Professor Kwame Adom-Frimpong, the Chairman of the Public Interest and Accountability Committee (PIAC), has urged the Ministry of Finance to minimise its short-term reliance on the Ghana Stabilitisation Fund to finance government expenditure.
Allowing the GSF to grow, he said, placed the government in a better position to withstand economic shocks that may arise as a result of unfavourable economic patterns or unpredicted shortfalls in petroleum revenue.
“The fact that the cap is there does not mean that if funds exceed, we should go and withdraw from it,” he said.
Prof Adom-Frimpong was speaking on the semi-annual report on the Management and Use of Petroleum Revenues for January to June 2021, at a stakeholder engagement with some students at the University of Professional Studies, Accra.
The engagement was part of activities to mark the 10th anniversary of PIAC, which has a mandate of creating a platform for public debate on oil revenue.
The Ghana Stabilitisation Fund (GSF), which is a component of the Ghana Petroleum Funds (GPF) was set up to allow for money to be sourced to balance the budget.

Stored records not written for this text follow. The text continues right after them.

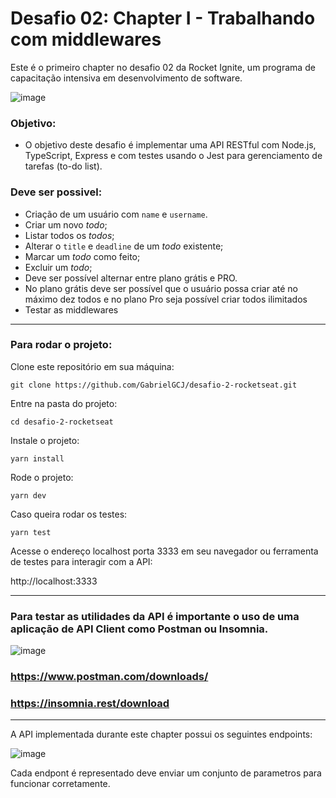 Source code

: # Desafio 02: Chapter I - Trabalhando com middlewares
Este é o primeiro chapter no desafio 02 da Rocket Ignite, um programa de capacitação intensiva em desenvolvimento de software.

![image](https://user-images.githubusercontent.com/91347602/232902040-1eb12147-f163-4dd8-bf03-0d2cd96cefb7.png)

### Objetivo:

- O objetivo deste desafio é implementar uma API RESTful com Node.js, TypeScript, Express e com testes usando o Jest para gerenciamento de tarefas (to-do list).

### Deve ser possivel:

- Criação de um usuário com `name` e `username`.
- Criar um novo *todo*;
- Listar todos os *todos*;
- Alterar o `title` e `deadline` de um *todo* existente;
- Marcar um *todo* como feito;
- Excluir um *todo*;
- Deve ser possível alternar entre plano grátis e PRO.
- No plano grátis deve ser possível que o usuário possa criar até no máximo dez todos e no plano Pro seja possível criar todos ilimitados
- Testar as middlewares
---

### Para rodar o projeto:

Clone este repositório em sua máquina:

`git clone https://github.com/GabrielGCJ/desafio-2-rocketseat.git`

Entre na pasta do projeto:

`cd desafio-2-rocketseat`

Instale o projeto:

`yarn install`

Rode o projeto:

`yarn dev`

Caso queira rodar os testes:

`yarn test`

Acesse o endereço localhost porta 3333 em seu navegador ou ferramenta de testes para interagir com a API:

http://localhost:3333

---

### Para testar as utilidades da API é importante o uso de uma aplicação de API Client como Postman ou Insomnia.

![image](https://user-images.githubusercontent.com/91347602/232907354-81bfa735-8b77-45b0-a624-9964122a11bc.png)

### https://www.postman.com/downloads/

### https://insomnia.rest/download

---
A API implementada durante este chapter possui os seguintes endpoints:

![image](https://user-images.githubusercontent.com/91347602/233255492-f74df8d2-ffc6-4f75-9a93-3d0ce39d1d82.png)

Cada endpont é representado deve enviar um conjunto de parametros para funcionar corretamente.
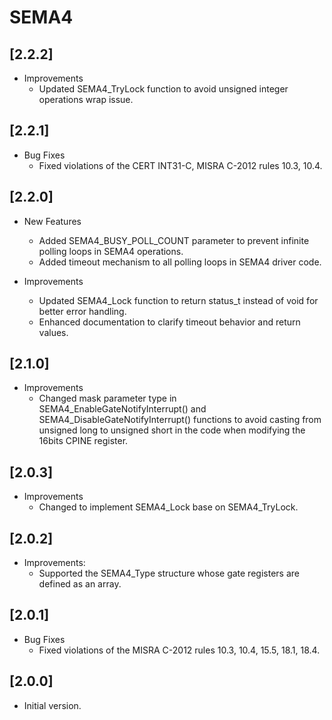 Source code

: # SEMA4

## [2.2.2]

- Improvements
  - Updated SEMA4_TryLock function to avoid unsigned integer operations wrap issue.

## [2.2.1]

- Bug Fixes
  - Fixed violations of the CERT INT31-C, MISRA C-2012 rules 10.3, 10.4.

## [2.2.0]

- New Features
  - Added SEMA4_BUSY_POLL_COUNT parameter to prevent infinite polling loops in SEMA4 operations.
  - Added timeout mechanism to all polling loops in SEMA4 driver code.

- Improvements
  - Updated SEMA4_Lock function to return status_t instead of void for better error handling.
  - Enhanced documentation to clarify timeout behavior and return values.

## [2.1.0]

- Improvements
  - Changed mask parameter type in SEMA4_EnableGateNotifyInterrupt() and SEMA4_DisableGateNotifyInterrupt() functions 
    to avoid casting from unsigned long to unsigned short in the code when modifying the 16bits CPINE register.

## [2.0.3]

- Improvements
  - Changed to implement SEMA4_Lock base on SEMA4_TryLock.

## [2.0.2]

- Improvements:
  - Supported the SEMA4_Type structure whose gate registers are
    defined as an array.

## [2.0.1]

- Bug Fixes
  - Fixed violations of the MISRA C-2012 rules 10.3, 10.4, 15.5, 18.1, 18.4.

## [2.0.0]

- Initial version.
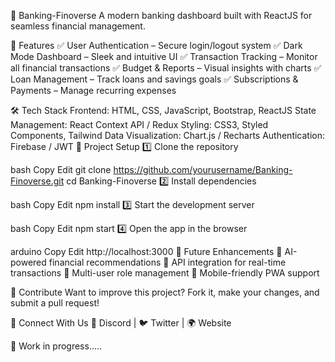 🏦 Banking-Finoverse
A modern banking dashboard built with ReactJS for seamless financial management.

🚀 Features
✅ User Authentication – Secure login/logout system
✅ Dark Mode Dashboard – Sleek and intuitive UI
✅ Transaction Tracking – Monitor all financial transactions
✅ Budget & Reports – Visual insights with charts
✅ Loan Management – Track loans and savings goals
✅ Subscriptions & Payments – Manage recurring expenses

🛠️ Tech Stack
Frontend: HTML, CSS, JavaScript, Bootstrap, ReactJS
State Management: React Context API / Redux
Styling: CSS3, Styled Components, Tailwind
Data Visualization: Chart.js / Recharts
Authentication: Firebase / JWT
📂 Project Setup
1️⃣ Clone the repository

bash
Copy
Edit
git clone https://github.com/yourusername/Banking-Finoverse.git
cd Banking-Finoverse
2️⃣ Install dependencies

bash
Copy
Edit
npm install
3️⃣ Start the development server

bash
Copy
Edit
npm start
4️⃣ Open the app in the browser

arduino
Copy
Edit
http://localhost:3000
🔧 Future Enhancements
🚀 AI-powered financial recommendations
🚀 API integration for real-time transactions
🚀 Multi-user role management
🚀 Mobile-friendly PWA support

📢 Contribute
Want to improve this project? Fork it, make your changes, and submit a pull request!

🔗 Connect With Us
💬 Discord | 🐦 Twitter | 🌍 Website

📌 Work in progress.....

Prof Adom-Frimpong said though the Minister of Finance had discretion, it was subject to Parliamentary approval and the cap on how much could be accrued to the GSF as necessitated by macroeconomic conditions.
He further explained that the cap could be reviewed downwards or upwards depending on dynamics on the oil market.
With the cap currently at US$100 million, the semi-annual report said excess over the cap amounted to US$38.84 million, while the closing amount stood at US$138.84 million as at June 2021.
Dr John Kwaku Mensah Mawutor, the Vice Dean of Graduate Studies, UPSA, in an interview with Ghana News Agency, highlighted the need for legislations on petroleum revenue to “tie the hands of government where instead of budget support, the money would be put into development projects, which will improve the worth of Ghanaians.”
Miss Mabel Obeng, a level 300 student, appealed to PIAC to make recommendations for the use of oil revenue to help Ghanaians along the coastal areas because they were more likely to suffer from the adverse effect of climate change with off-shore drilling activities being a contributory factor.